What are xanthelasmas?

Xanthelasmas are yellowish plaques that occur most commonly near the inner canthus of the eyelid, more often on the upper lid than the lower lid. Xanthelasma is the most common cutaneous xanthoma and it may be soft, semisolid, or calcareous. Frequently, they are symmetrical, and usually all four eyelids are involved. Xanthelasma tends to progress, coalesce, and become permanent. The term xanthelasma is derived from the Greek words“xanthos”(yellow) and “elasma” (beaten metal plate).

One half of these lesions are associated with elevated plasma lipid levels. Some occur with altered lipoprotein composition or structure, such as low high-density lipoprotein (HDL, “good” cholesterol) levels. They frequently occur in patients with type II and type IV hyperlipidaemia.

  • Xanthelasma is the most common type of xanthoma.
  • After the lesions arise, they remain stable or grow in size.
  • Patients usually complain for cosmetic reasons.
  • Xanthelasmas often develop in the inner side of upper eyelids.
  • The lesions are yellowish, soft, and they form plaques.
  • In general, these lesions do not affect the function of the eyelids, and blepharoptosis has been only rarely reported.


  • About half the people with xanthelasma have a lipid disorder.
  • Xanthelasmas may be among the primary and secondary causes of hyperlipidaemia.
  • Examples of primary genetic causes include familial dyslipoproteinaemia, familial hypertriglyceridemia, and familial lipoprotein lipase deficiency.
  • Uncontrolled diabetes is a common cause of secondary hyperlipidaemia.

However, most people with xanthelasma have low HDL cholesterol levels and do not have any other lipoprotein abnormalities.

Xanthelasma Treatments

Xanthelasmas probably will not go away on their own. The lesions will either stay the same size or grow over time.
If you have cosmetic concerns, the lesions can be removed. The dermatologist, Dr.
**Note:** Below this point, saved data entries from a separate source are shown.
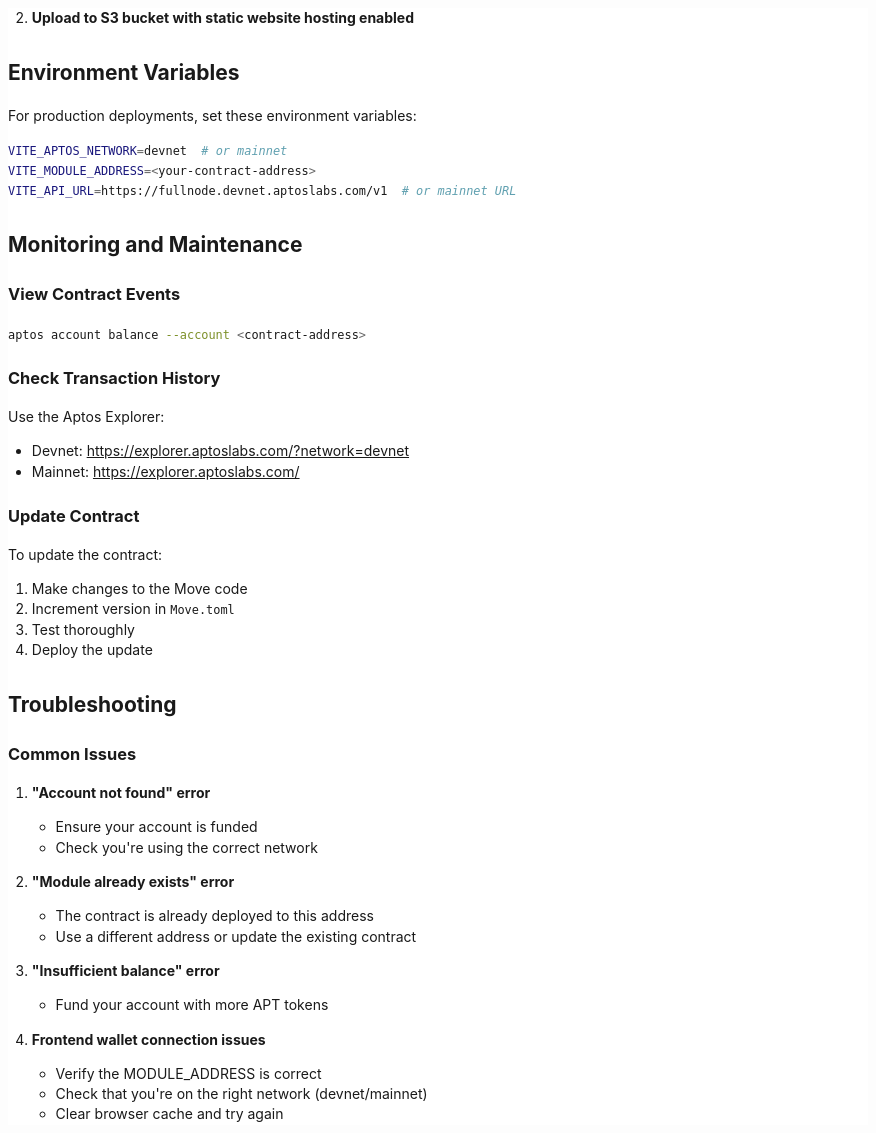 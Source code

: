 2. **Upload to S3 bucket with static website hosting enabled**

## Environment Variables

For production deployments, set these environment variables:

```bash
VITE_APTOS_NETWORK=devnet  # or mainnet
VITE_MODULE_ADDRESS=<your-contract-address>
VITE_API_URL=https://fullnode.devnet.aptoslabs.com/v1  # or mainnet URL
```

## Monitoring and Maintenance

### View Contract Events

```bash
aptos account balance --account <contract-address>
```

### Check Transaction History

Use the Aptos Explorer:
- Devnet: https://explorer.aptoslabs.com/?network=devnet
- Mainnet: https://explorer.aptoslabs.com/

### Update Contract

To update the contract:

1. Make changes to the Move code
2. Increment version in `Move.toml`
3. Test thoroughly
4. Deploy the update

## Troubleshooting

### Common Issues

1. **"Account not found" error**
   - Ensure your account is funded
   - Check you're using the correct network

2. **"Module already exists" error**
   - The contract is already deployed to this address
   - Use a different address or update the existing contract

3. **"Insufficient balance" error**
   - Fund your account with more APT tokens

4. **Frontend wallet connection issues**
   - Verify the MODULE_ADDRESS is correct
   - Check that you're on the right network (devnet/mainnet)
   - Clear browser cache and try again
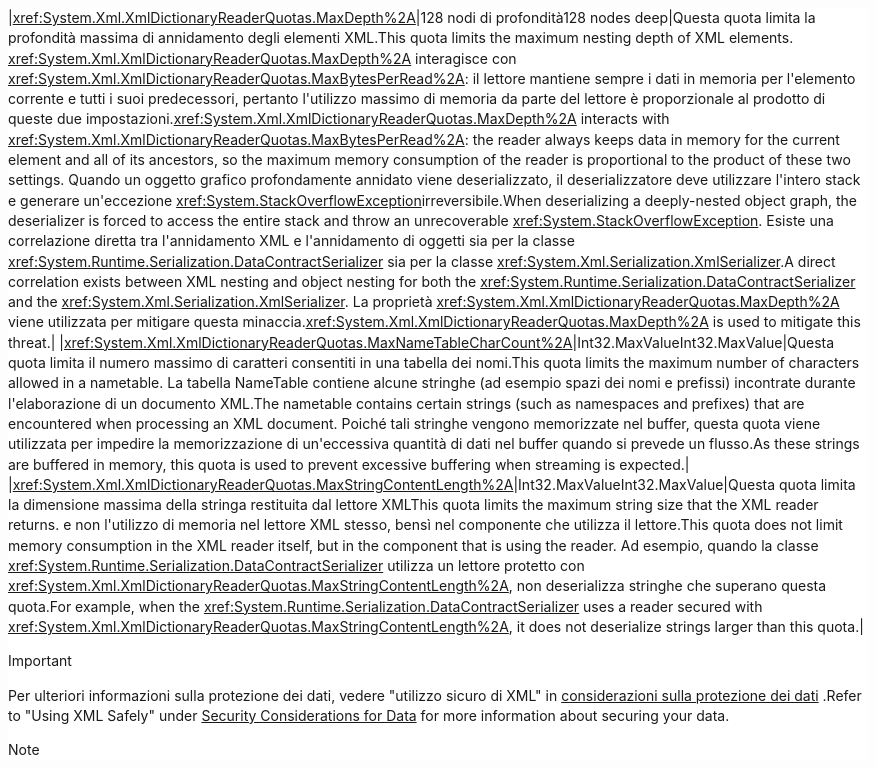 |<xref:System.Xml.XmlDictionaryReaderQuotas.MaxDepth%2A>|<span data-ttu-id="a111a-199">128 nodi di profondità</span><span class="sxs-lookup"><span data-stu-id="a111a-199">128 nodes deep</span></span>|<span data-ttu-id="a111a-200">Questa quota limita la profondità massima di annidamento degli elementi XML.</span><span class="sxs-lookup"><span data-stu-id="a111a-200">This quota limits the maximum nesting depth of XML elements.</span></span> <span data-ttu-id="a111a-201"><xref:System.Xml.XmlDictionaryReaderQuotas.MaxDepth%2A> interagisce con <xref:System.Xml.XmlDictionaryReaderQuotas.MaxBytesPerRead%2A>: il lettore mantiene sempre i dati in memoria per l'elemento corrente e tutti i suoi predecessori, pertanto l'utilizzo massimo di memoria da parte del lettore è proporzionale al prodotto di queste due impostazioni.</span><span class="sxs-lookup"><span data-stu-id="a111a-201"><xref:System.Xml.XmlDictionaryReaderQuotas.MaxDepth%2A> interacts with <xref:System.Xml.XmlDictionaryReaderQuotas.MaxBytesPerRead%2A>: the reader always keeps data in memory for the current element and all of its ancestors, so the maximum memory consumption of the reader is proportional to the product of these two settings.</span></span> <span data-ttu-id="a111a-202">Quando un oggetto grafico profondamente annidato viene deserializzato, il deserializzatore deve utilizzare l'intero stack e generare un'eccezione <xref:System.StackOverflowException>irreversibile.</span><span class="sxs-lookup"><span data-stu-id="a111a-202">When deserializing a deeply-nested object graph, the deserializer is forced to access the entire stack and throw an unrecoverable <xref:System.StackOverflowException>.</span></span> <span data-ttu-id="a111a-203">Esiste una correlazione diretta tra l'annidamento XML e l'annidamento di oggetti sia per la classe <xref:System.Runtime.Serialization.DataContractSerializer> sia per la classe <xref:System.Xml.Serialization.XmlSerializer>.</span><span class="sxs-lookup"><span data-stu-id="a111a-203">A direct correlation exists between XML nesting and object nesting for both the <xref:System.Runtime.Serialization.DataContractSerializer> and the <xref:System.Xml.Serialization.XmlSerializer>.</span></span> <span data-ttu-id="a111a-204">La proprietà <xref:System.Xml.XmlDictionaryReaderQuotas.MaxDepth%2A> viene utilizzata per mitigare questa minaccia.</span><span class="sxs-lookup"><span data-stu-id="a111a-204"><xref:System.Xml.XmlDictionaryReaderQuotas.MaxDepth%2A> is used to mitigate this threat.</span></span>|
|<xref:System.Xml.XmlDictionaryReaderQuotas.MaxNameTableCharCount%2A>|<span data-ttu-id="a111a-205">Int32.MaxValue</span><span class="sxs-lookup"><span data-stu-id="a111a-205">Int32.MaxValue</span></span>|<span data-ttu-id="a111a-206">Questa quota limita il numero massimo di caratteri consentiti in una tabella dei nomi.</span><span class="sxs-lookup"><span data-stu-id="a111a-206">This quota limits the maximum number of characters allowed in a nametable.</span></span> <span data-ttu-id="a111a-207">La tabella NameTable contiene alcune stringhe (ad esempio spazi dei nomi e prefissi) incontrate durante l'elaborazione di un documento XML.</span><span class="sxs-lookup"><span data-stu-id="a111a-207">The nametable contains certain strings (such as namespaces and prefixes) that are encountered when processing an XML document.</span></span> <span data-ttu-id="a111a-208">Poiché tali stringhe vengono memorizzate nel buffer, questa quota viene utilizzata per impedire la memorizzazione di un'eccessiva quantità di dati nel buffer quando si prevede un flusso.</span><span class="sxs-lookup"><span data-stu-id="a111a-208">As these strings are buffered in memory, this quota is used to prevent excessive buffering when streaming is expected.</span></span>|
|<xref:System.Xml.XmlDictionaryReaderQuotas.MaxStringContentLength%2A>|<span data-ttu-id="a111a-209">Int32.MaxValue</span><span class="sxs-lookup"><span data-stu-id="a111a-209">Int32.MaxValue</span></span>|<span data-ttu-id="a111a-210">Questa quota limita la dimensione massima della stringa restituita dal lettore XML</span><span class="sxs-lookup"><span data-stu-id="a111a-210">This quota limits the maximum string size that the XML reader returns.</span></span> <span data-ttu-id="a111a-211">e non l'utilizzo di memoria nel lettore XML stesso, bensì nel componente che utilizza il lettore.</span><span class="sxs-lookup"><span data-stu-id="a111a-211">This quota does not limit memory consumption in the XML reader itself, but in the component that is using the reader.</span></span> <span data-ttu-id="a111a-212">Ad esempio, quando la classe <xref:System.Runtime.Serialization.DataContractSerializer> utilizza un lettore protetto con <xref:System.Xml.XmlDictionaryReaderQuotas.MaxStringContentLength%2A>, non deserializza stringhe che superano questa quota.</span><span class="sxs-lookup"><span data-stu-id="a111a-212">For example, when the <xref:System.Runtime.Serialization.DataContractSerializer> uses a reader secured with <xref:System.Xml.XmlDictionaryReaderQuotas.MaxStringContentLength%2A>, it does not deserialize strings larger than this quota.</span></span>|

> [!IMPORTANT]
> <span data-ttu-id="a111a-213">Per ulteriori informazioni sulla protezione dei dati, vedere "utilizzo sicuro di XML" in [considerazioni sulla protezione dei dati](./feature-details/security-considerations-for-data.md) .</span><span class="sxs-lookup"><span data-stu-id="a111a-213">Refer to "Using XML Safely" under [Security Considerations for Data](./feature-details/security-considerations-for-data.md) for more information about securing your data.</span></span>

> [!NOTE]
Stamou, can remove xanthelasmas using one of the following methods:

  • Sublimation with Fractional CO2 Laser
  • Dissolve the lesion with trichloroaceticacid, TCA
  • Cryosurgery
  • Surgical excision
  • Electrosurgery

Despite the fact that these treatments work well, the lesions may come back, especially if you have inherited high cholesterol.